Stored data:
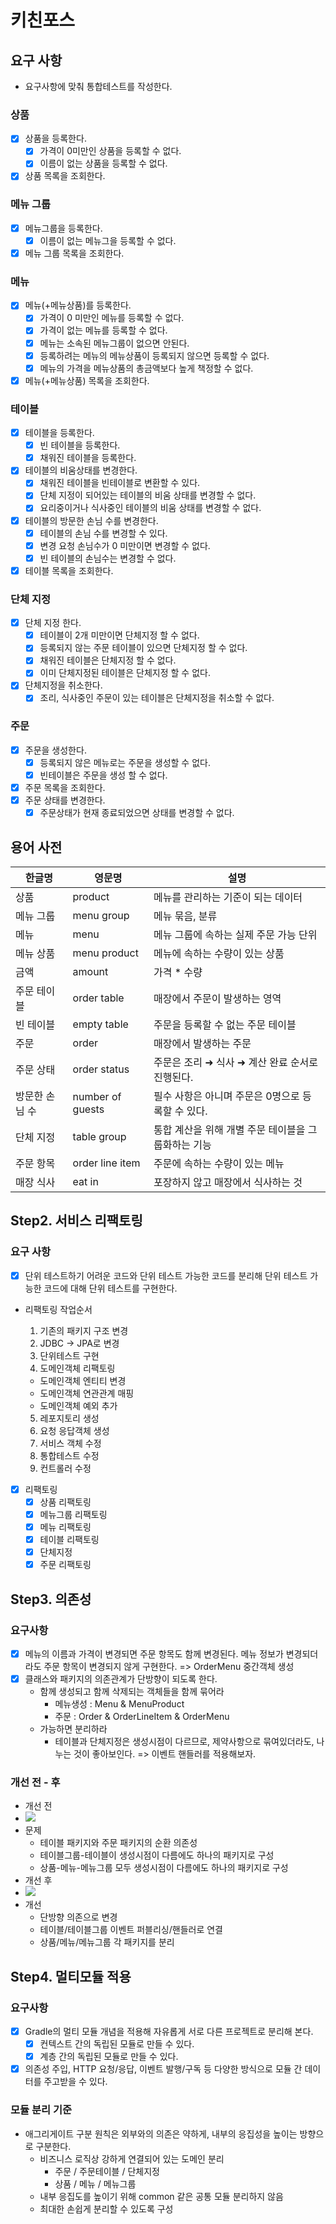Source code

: # 키친포스

## 요구 사항

- 요구사항에 맞춰 통합테스트를 작성한다.

### 상품

- [x] 상품을 등록한다.
    - [x] 가격이 0미만인 상품을 등록할 수 없다.
    - [x] 이름이 없는 상품을 등록할 수 없다.
- [x] 상품 목록을 조회한다.

### 메뉴 그룹

- [x] 메뉴그룹을 등록한다.
    - [x] 이름이 없는 메뉴그을 등록할 수 없다.
- [x] 메뉴 그룹 목록을 조회한다.

### 메뉴

- [x] 메뉴(+메뉴상품)를 등록한다.
    - [x] 가격이 0 미만인 메뉴를 등록할 수 없다.
    - [x] 가격이 없는 메뉴를 등록할 수 없다.
    - [x] 메뉴는 소속된 메뉴그룹이 없으면 안된다.
    - [x] 등록하려는 메뉴의 메뉴상품이 등록되지 않으면 등록할 수 없다.
    - [x] 메뉴의 가격을 메뉴상품의 총금액보다 높게 책정할 수 없다.
- [x] 메뉴(+메뉴상품) 목록을 조회한다.

### 테이블

- [x] 테이블을 등록한다.
    - [x] 빈 테이블을 등록한다.
    - [x] 채워진 테이블을 등록한다.
- [x] 테이블의 비움상태를 변경한다.
    - [x] 채워진 테이블을 빈테이블로 변환할 수 있다.
    - [x] 단체 지정이 되어있는 테이블의 비움 상태를 변경할 수 없다.
    - [x] 요리중이거나 식사중인 테이블의 비움 상태를 변경할 수 없다.
- [x] 테이블의 방문한 손님 수를 변경한다.
    - [x] 테이블의 손님 수를 변경할 수 있다.
    - [x] 변경 요청 손님수가 0 미만이면 변경할 수 없다.
    - [x] 빈 테이블의 손님수는 변경할 수 없다.
- [x] 테이블 목록을 조회한다.

### 단체 지정

- [x] 단체 지정 한다.
    - [x] 테이블이 2개 미만이면 단체지정 할 수 없다.
    - [x] 등록되지 않는 주문 테이블이 있으면 단체지정 할 수 없다.
    - [x] 채워진 테이블은 단체지정 할 수 없다.
    - [x] 이미 단체지정된 테이블은 단체지정 할 수 없다.
- [x] 단체지정을 취소한다.
    - [x] 조리, 식사중인 주문이 있는 테이블은 단체지정을 취소할 수 없다.

### 주문

- [x] 주문을 생성한다.
    - [x] 등록되지 않은 메뉴로는 주문을 생성할 수 없다.
    - [x] 빈테이블은 주문을 생성 할 수 없다.
- [x] 주문 목록을 조회한다.
- [x] 주문 상태를 변경한다.
    - [x] 주문상태가 현재 종료되었으면 상태를 변경할 수 없다.

## 용어 사전

| 한글명      | 영문명              | 설명                            |
|----------|------------------|-------------------------------|
| 상품       | product          | 메뉴를 관리하는 기준이 되는 데이터           |
| 메뉴 그룹    | menu group       | 메뉴 묶음, 분류                     |
| 메뉴       | menu             | 메뉴 그룹에 속하는 실제 주문 가능 단위        |
| 메뉴 상품    | menu product     | 메뉴에 속하는 수량이 있는 상품             |
| 금액       | amount           | 가격 * 수량                       |
| 주문 테이블   | order table      | 매장에서 주문이 발생하는 영역              |
| 빈 테이블    | empty table      | 주문을 등록할 수 없는 주문 테이블           |
| 주문       | order            | 매장에서 발생하는 주문                  |
| 주문 상태    | order status     | 주문은 조리 ➜ 식사 ➜ 계산 완료 순서로 진행된다. |
| 방문한 손님 수 | number of guests | 필수 사항은 아니며 주문은 0명으로 등록할 수 있다. |
| 단체 지정    | table group      | 통합 계산을 위해 개별 주문 테이블을 그룹화하는 기능 |
| 주문 항목    | order line item  | 주문에 속하는 수량이 있는 메뉴             |
| 매장 식사    | eat in           | 포장하지 않고 매장에서 식사하는 것           |

## Step2. 서비스 리팩토링

### 요구 사항

- [x] 단위 테스트하기 어려운 코드와 단위 테스트 가능한 코드를 분리해 단위 테스트 가능한 코드에 대해 단위 테스트를 구현한다.

- 리팩토링 작업순서
    1. 기존의 패키지 구조 변경
    2. JDBC -> JPA로 변경
    3. 단위테스트 구현
    4. 도메인객체 리팩토링

    - 도메인객체 엔티티 변경
    - 도메인객체 연관관계 매핑
    - 도메인객체 예외 추가

    5. 레포지토리 생성
    6. 요청 응답객체 생성
    7. 서비스 객체 수정
    8. 통합테스트 수정
    9. 컨트롤러 수정

- [x] 리팩토링
    - [x] 상품 리팩토링
    - [x] 메뉴그룹 리팩토링
    - [x] 메뉴 리팩토링
    - [x] 테이블 리팩토링
    - [x] 단체지정
    - [x] 주문 리팩토링

## Step3. 의존성

### 요구사항

- [x] 메뉴의 이름과 가격이 변경되면 주문 항목도 함께 변경된다. 메뉴 정보가 변경되더라도 주문 항목이 변경되지 않게 구현한다. => OrderMenu 중간객체 생성
- [x] 클래스와 패키지의 의존관계가 단방향이 되도록 한다.
    - 함께 생성되고 함께 삭제되는 객체들을 함께 묶어라
        - 메뉴생성 : Menu & MenuProduct
        - 주문 : Order & OrderLineItem & OrderMenu
    - 가능하면 분리하라
        - 테이블과 단체지정은 생성시점이 다르므로, 제약사항으로 묶여있더라도, 나누는 것이 좋아보인다. => 이벤트 핸들러를 적용해보자.

### 개선 전 - 후

- 개선 전
- <img src="./image/개선전.png">
- 문제
    - 테이블 패키지와 주문 패키지의 순환 의존성
    - 테이블그룹-테이블이 생성시점이 다름에도 하나의 패키지로 구성
    - 상품-메뉴-메뉴그룹 모두 생성시점이 다름에도 하나의 패키지로 구성
- 개선 후
- <img src="./image/개선후.png">
- 개선
    - 단방향 의존으로 변경
    - 테이블/테이블그룹 이벤트 퍼블리싱/핸들러로 연결
    - 상품/메뉴/메뉴그룹 각 패키지를 분리

## Step4. 멀티모듈 적용

### 요구사항

- [x] Gradle의 멀티 모듈 개념을 적용해 자유롭게 서로 다른 프로젝트로 분리해 본다.
    - [x] 컨텍스트 간의 독립된 모듈로 만들 수 있다.
    - [x] 계층 간의 독립된 모듈로 만들 수 있다.
- [x] 의존성 주입, HTTP 요청/응답, 이벤트 발행/구독 등 다양한 방식으로 모듈 간 데이터를 주고받을 수 있다.

### 모듈 분리 기준

- 애그리게이트 구분 원칙은 외부와의 의존은 약하게, 내부의 응집성을 높이는 방향으로 구분한다.
    - 비즈니스 로직상 강하게 연결되어 있는 도메인 분리
        - 주문 / 주문테이블 / 단체지정
        - 상품 / 메뉴 / 메뉴그룹
    - 내부 응집도를 높이기 위해 common 같은 공통 모듈 분리하지 않음
    - 최대한 손쉽게 분리할 수 있도록 구성

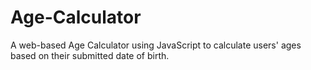 # Age-Calculator
A web-based Age Calculator using JavaScript to calculate users' ages based on their submitted date of birth.
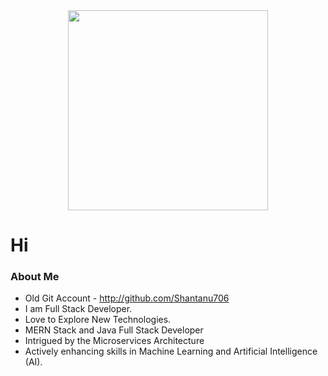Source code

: <div id="header" align="center">
  <img src="https://media.giphy.com/media/qgQUggAC3Pfv687qPC/giphy.gif" width="320"/>
  
</div>


# Hi

### About Me
- Old Git Account - http://github.com/Shantanu706
- I am Full Stack Developer.
- Love to Explore New Technologies.
- MERN Stack and Java Full Stack Developer
- Intrigued by the Microservices Architecture
- Actively enhancing skills in Machine Learning and Artificial Intelligence (AI).


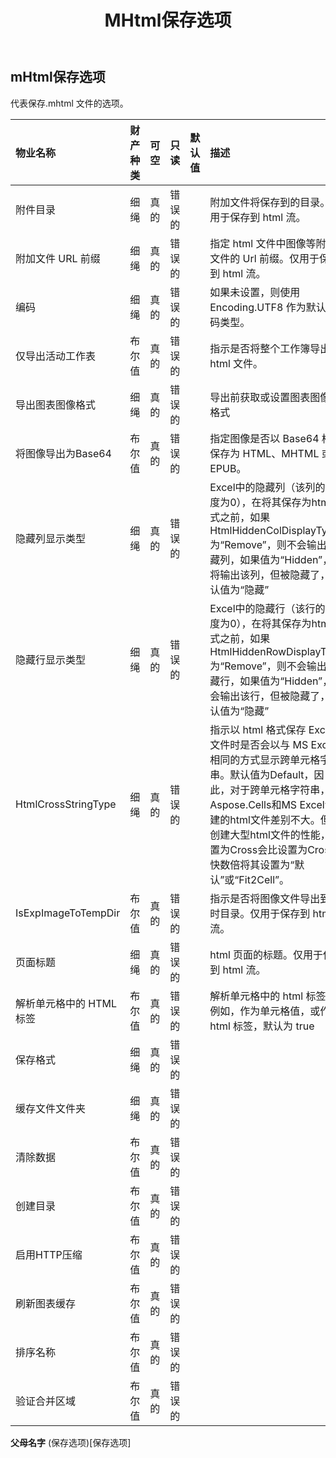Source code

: ﻿---
title: MHtml保存选项
second_title: Aspose.Cells Cloud Documen
type: docs
url: /zh/specification/model/mhtmlsaveoptions/
description: Aspose.Cells 云模型规范：MHtmlSaveOptions。轻松处理 Excel 和其他电子表格文档，具有打开、生成、编辑、拆分、合并、比较和转换等功能
weight: 50
---
## **mHtml保存选项**

代表保存.mhtml 文件的选项。

|物业名称|财产种类|可空|只读|默认值|描述|
|:- |:- |:- |:- |:- |:- |
|附件目录|细绳|真的|错误的||附加文件将保存到的目录。仅用于保存到 html 流。|
|附加文件 URL 前缀|细绳|真的|错误的||指定 html 文件中图像等附加文件的 Url 前缀。仅用于保存到 html 流。|
|编码|细绳|真的|错误的||如果未设置，则使用 Encoding.UTF8 作为默认编码类型。|
|仅导出活动工作表|布尔值|真的|错误的||指示是否将整个工作簿导出为 html 文件。|
|导出图表图像格式|细绳|真的|错误的||导出前获取或设置图表图像的格式|
|将图像导出为Base64|布尔值|真的|错误的||指定图像是否以 Base64 格式保存为 HTML、MHTML 或 EPUB。|
|隐藏列显示类型|细绳|真的|错误的||Excel中的隐藏列（该列的宽度为0），在将其保存为html格式之前，如果HtmlHiddenColDisplayType为“Remove”，则不会输出隐藏列，如果值为“Hidden”，则将输出该列，但被隐藏了，默认值为“隐藏”|
|隐藏行显示类型|细绳|真的|错误的||Excel中的隐藏行（该行的高度为0），在将其保存为html格式之前，如果HtmlHiddenRowDisplayType为“Remove”，则不会输出隐藏行，如果值为“Hidden”，则会输出该行，但被隐藏了，默认值为“隐藏”|
| HtmlCrossStringType|细绳|真的|错误的||指示以 html 格式保存 Excel 文件时是否会以与 MS Excel 相同的方式显示跨单元格字符串。默认值为Default，因此，对于跨单元格字符串，Aspose.Cells和MS Excel创建的html文件差别不大。但是创建大型html文件的性能，设置为Cross会比设置为Cross快数倍将其设置为“默认”或“Fit2Cell”。|
| IsExpImageToTempDir|布尔值|真的|错误的||指示是否将图像文件导出到临时目录。仅用于保存到 html 流。|
|页面标题|细绳|真的|错误的||html 页面的标题。仅用于保存到 html 流。|
|解析单元格中的 HTML 标签|布尔值|真的|错误的||解析单元格中的 html 标签，例如，作为单元格值，或作为 html 标签，默认为 true|
|保存格式|细绳|真的|错误的|||
|缓存文件文件夹|细绳|真的|错误的|||
|清除数据|布尔值|真的|错误的|||
|创建目录|布尔值|真的|错误的|||
|启用HTTP压缩|布尔值|真的|错误的|||
|刷新图表缓存|布尔值|真的|错误的|||
|排序名称|布尔值|真的|错误的|||
|验证合并区域|布尔值|真的|错误的|||

**父母名字** (保存选项)[保存选项]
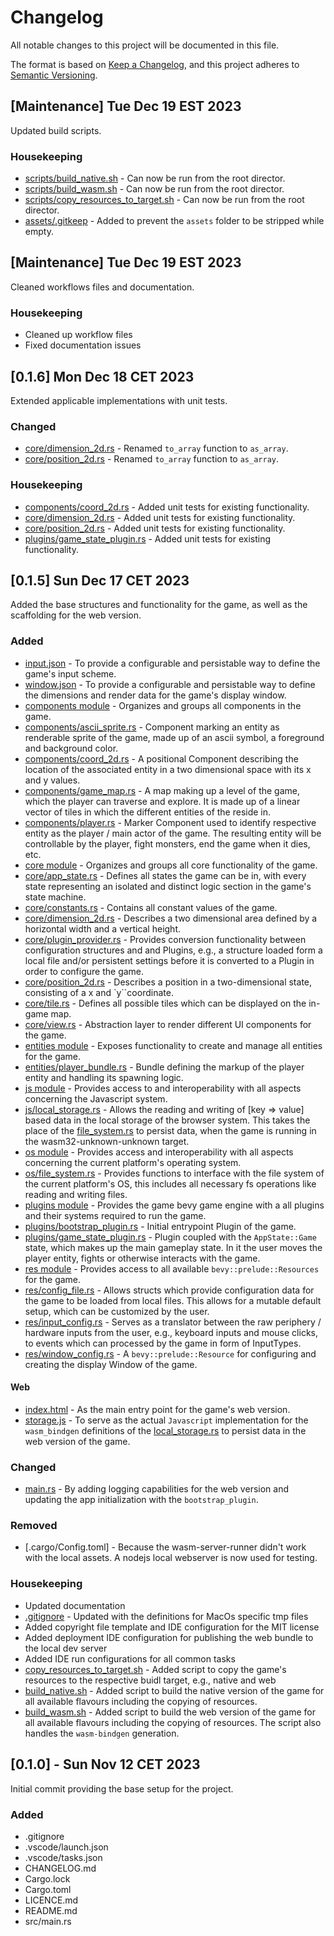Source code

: # Changelog

All notable changes to this project will be documented in this file.

The format is based on [Keep a Changelog](https://keepachangelog.com/en/1.0.0/),
and this project adheres to [Semantic Versioning](https://semver.org/spec/v2.0.0.html).

## [Maintenance] Tue Dec 19 EST 2023

Updated build scripts.

### Housekeeping

* [scripts/build_native.sh](scripts/build_native.sh) - Can now be run from the root director.
* [scripts/build_wasm.sh](scripts/build_wasm.sh) - Can now be run from the root director.
* [scripts/copy_resources_to_target.sh](scripts/copy_resources_to_target.sh) - Can now be run from the root director.
* [assets/.gitkeep](assets/.gitkeep) - Added to prevent the `assets` folder to be stripped while empty.

## [Maintenance] Tue Dec 19 EST 2023

Cleaned workflows files and documentation.

### Housekeeping

* Cleaned up workflow files
* Fixed documentation issues

## [0.1.6] Mon Dec 18 CET 2023

Extended applicable implementations with unit tests.

### Changed

* [core/dimension_2d.rs](src/core/dimension_2d.rs) - Renamed `to_array` function to `as_array`.
* [core/position_2d.rs](src/core/position_2d.rs) - Renamed `to_array` function to `as_array`.


### Housekeeping

* [components/coord_2d.rs](src/components/coord_2d.rs) - Added unit tests for existing functionality.
* [core/dimension_2d.rs](src/core/dimension_2d.rs) - Added unit tests for existing functionality.
* [core/position_2d.rs](src/core/position_2d.rs) - Added unit tests for existing functionality.
* [plugins/game_state_plugin.rs](src/plugins/game_state_plugin.rs) - Added unit tests for existing functionality.


## [0.1.5] Sun Dec 17 CET 2023

Added the base structures and functionality for the game, as well as the scaffolding for the web version.

### Added

* [input.json](config/input.json) - To provide a configurable and persistable way to define the game's input scheme.
* [window.json](config/window.json) - To provide a configurable and persistable way to define the dimensions and render
data for the game's display window.
* [components module](src/components/mod.rs) - Organizes and groups all components in the game.
* [components/ascii_sprite.rs](src/components/ascii_sprite.rs) - Component marking an entity as renderable sprite
of the game, made up of an ascii symbol, a foreground and background color.
* [components/coord_2d.rs](src/components/coord_2d.rs) - A positional Component describing the location 
of the associated entity in a two dimensional space with its x and y values.
* [components/game_map.rs](src/components/game_map.rs) - A map making up a level of the game, which the player 
can traverse and explore. It is made up of a linear vector of tiles in which the different entities of the reside in.
* [components/player.rs](src/components/player.rs) - Marker Component used to identify respective entity as the
player / main actor of the game. The resulting entity will be controllable by the player, fight monsters, 
end the game when it dies, etc.
* [core module](src/core/mod.rs) - Organizes and groups all core functionality of the game.
* [core/app_state.rs](src/core/app_state.rs) - Defines all states the game can be in, with every state representing
an isolated and distinct logic section in the game's state machine.
* [core/constants.rs](src/core/constants.rs) - Contains all constant values of the game.
* [core/dimension_2d.rs](src/core/dimension_2d.rs) - Describes a two dimensional area defined by a horizontal width 
and a vertical height.
* [core/plugin_provider.rs](src/core/plugin_provider.rs) - Provides conversion functionality between configuration 
structures and and Plugins, e.g., a structure loaded form a local file and/or persistent settings before it is
converted to a Plugin in order to configure the game.
* [core/position_2d.rs](src/core/position_2d.rs) - Describes a position in a two-dimensional state, 
consisting of a x and `y``coordinate.
* [core/tile.rs](src/core/tile.rs) - Defines all possible tiles which can be displayed on the in-game map.
* [core/view.rs](src/core/view.rs) - Abstraction layer to render different UI components for the game.
* [entities module](src/entities/mod.rs) - Exposes functionality to create and manage all entities for the game.
* [entities/player_bundle.rs](src/entities/player_bundle.rs) - Bundle defining the markup of the player entity 
and handling its spawning logic.
* [js module](src/js/mod.rs) - Provides access to and interoperability with all aspects concerning 
the Javascript system.
* [js/local_storage.rs](src/js/local_storage.rs) - Allows the reading and writing of [key => value] based data 
in the local storage of the browser system. This takes the place of the [file_system.rs](src/os/file_system.rs) 
to persist data, when the game is running in the wasm32-unknown-unknown target.
* [os module](src/os/mod.rs) - Provides access and interoperability with all aspects concerning the current
platform's operating system.
* [os/file_system.rs](src/os/file_system.rs) - Provides functions to interface with the file system of the
current platform's OS, this includes all necessary fs operations like reading and writing files.
* [plugins module](src/plugins/mod.rs) - Provides the game bevy game engine with a all plugins and their systems
required to run the game.
* [plugins/bootstrap_plugin.rs](src/plugins/bootstrap_plugin.rs) - Initial entrypoint Plugin of the game.
* [plugins/game_state_plugin.rs](src/plugins/game_state_plugin.rs) - Plugin coupled with the `AppState::Game` state,
which makes up the main gameplay state. In it the user moves the player entity, fights or otherwise interacts
with the game.
* [res module](src/res/mod.rs) - Provides access to all available `bevy::prelude::Resources` for the game.
* [res/config_file.rs](src/res/config_file.rs) - Allows structs which provide configuration data for the game to be
loaded from local files. This allows for a mutable default setup, which can be customized by the user.
* [res/input_config.rs](src/res/input_config.rs) - Serves as a translator between the raw periphery / hardware inputs 
from the user, e.g., keyboard inputs and mouse clicks, to events which can processed by the game in form of InputTypes.
* [res/window_config.rs](src/res/window_config.rs) - A `bevy::prelude::Resource` for configuring and creating the
display Window of the game.

#### Web

* [index.html](web/index.html) - As the main entry point for the game's web version.
* [storage.js](web/bridge/storage.js) - To serve as the actual `Javascript` implementation for
the `wasm_bindgen` definitions of the [local_storage.rs](src/js/local_storage.rs) to persist data in the
web version of the game.

### Changed

* [main.rs](src/main.rs) - By adding logging capabilities for the web version and
updating the app initialization with the `bootstrap_plugin`.

### Removed

* [.cargo/Config.toml] - Because the wasm-server-runner didn't work with the local assets. 
A nodejs local webserver is now used for testing.

### Housekeeping

* Updated documentation
* [.gitignore](.gitignore) - Updated with the definitions for MacOs specific tmp files
* Added copyright file template and IDE configuration for the MIT license
* Added deployment IDE configuration for publishing the web bundle to the local dev server
* Added IDE run configurations for all common tasks
* [copy_resources_to_target.sh](scripts/copy_resources_to_target.sh) - Added script to copy the game's resources to
the respective buidl target, e.g., native and web
* [build_native.sh](scripts/build_native.sh) - Added script to build the native version of the game for all available 
flavours including the copying of resources.
* [build_wasm.sh](scripts/build_wasm.sh) - Added script to build the web version of the game for all available
flavours including the copying of resources. The script also handles the `wasm-bindgen` generation.

## [0.1.0] - Sun Nov 12 CET 2023

Initial commit providing the base setup for the project.

### Added

* .gitignore
* .vscode/launch.json
* .vscode/tasks.json
* CHANGELOG.md
* Cargo.lock
* Cargo.toml
* LICENCE.md
* README.md
* src/main.rs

Assigned task:
When a line contains the string "copying", count that line; once every line of the records has been checked, state the count alone.

Expected answer:
2